During market downturns typically several related events happen. The prices of liquid assets fall and with this the value of the overall portfolio, i.e., the denominator, shrinks. On the other hand the NAVs reported by funds hardly change as write-downs in their valuations lag those of quoted asset classes. As an effect the percentage actually invested in illiquid assets looks much higher than the targeted allocation. Addressing this denominator effect appears to imply selling down some private equity assets, which under what is close to ‘fire sale’ conditions is typically only possible at a substantial loss. Other reactions to such asset allocation problems are improvised and driven by similar ‘tactical’ considerations: occasionally investors, in line with their other assets losing value, aggressively write down their private equity assets in order to maintain their overall asset allocation.

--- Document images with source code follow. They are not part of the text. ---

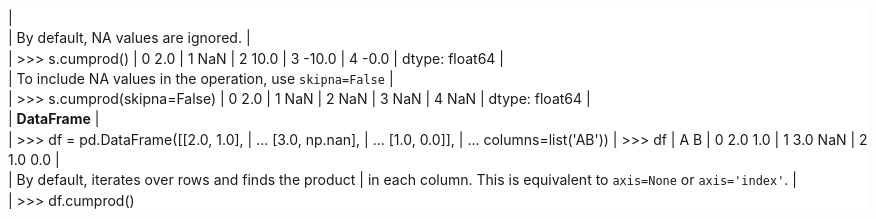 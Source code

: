  |      
 |      By default, NA values are ignored.
 |      
 |      >>> s.cumprod()
 |      0     2.0
 |      1     NaN
 |      2    10.0
 |      3   -10.0
 |      4    -0.0
 |      dtype: float64
 |      
 |      To include NA values in the operation, use ``skipna=False``
 |      
 |      >>> s.cumprod(skipna=False)
 |      0    2.0
 |      1    NaN
 |      2    NaN
 |      3    NaN
 |      4    NaN
 |      dtype: float64
 |      
 |      **DataFrame**
 |      
 |      >>> df = pd.DataFrame([[2.0, 1.0],
 |      ...                    [3.0, np.nan],
 |      ...                    [1.0, 0.0]],
 |      ...                    columns=list('AB'))
 |      >>> df
 |           A    B
 |      0  2.0  1.0
 |      1  3.0  NaN
 |      2  1.0  0.0
 |      
 |      By default, iterates over rows and finds the product
 |      in each column. This is equivalent to ``axis=None`` or ``axis='index'``.
 |      
 |      >>> df.cumprod()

Investors with a long-term focus should have an advantage in private equity, but many increase their allocations to the asset class when it is ‘hot’ and therefore expensive. Reacting to the denominator effect and selling off such assets resembles – to stay with the leitmotiv of this blog – cutting the trees before they bear fruit. Investors throw the principle of a structurally illiquid asset class, where they accepted upfront its illiquidity, over board. They effectively overpay when trying to sell into a secondary market where in this situation buyers hold all power – mainly because their rules state this and everybody is doing it.
A problem that starts at the top
Overwhelmingly the denominator effect is driven by short-term swings in public market that have little to do with the private asset’s true value, but the cyclical investment behaviour and the associated herding spill over. The problem is that private equity valuations do not give signals that are reliable enough early on to allow a rapid and meaningful correction.
Being contrarian may be a virtue, but asset managers are judged against their perceived peers – the pressure to focus on the short term overrides other considerations. Investors follow the example of others, do not rely on their own decision making and are thinking and acting in the same way as the majority around them – the opposite of being contrarian. This essentially is herding and manifests itself in various ways: allocating too much too quickly because the asset class is in a ‘hot’ phase of a cycle, applying portfolio management techniques that work for listed equity but not for illiquid assets, and going for expensive ‘brand GPs’. As John Authers in a recent article in the Financial Times argued, herding ‘is a problem that starts at the top’, i.e., with asset owners themselves – big public and corporate pension plans, central banks, sovereign wealth funds and endowments. The author found this ‘disquieting’ because such investors wield the greatest power and should have the longest time horizon – sovereign wealth funds and endowments virtually infinite.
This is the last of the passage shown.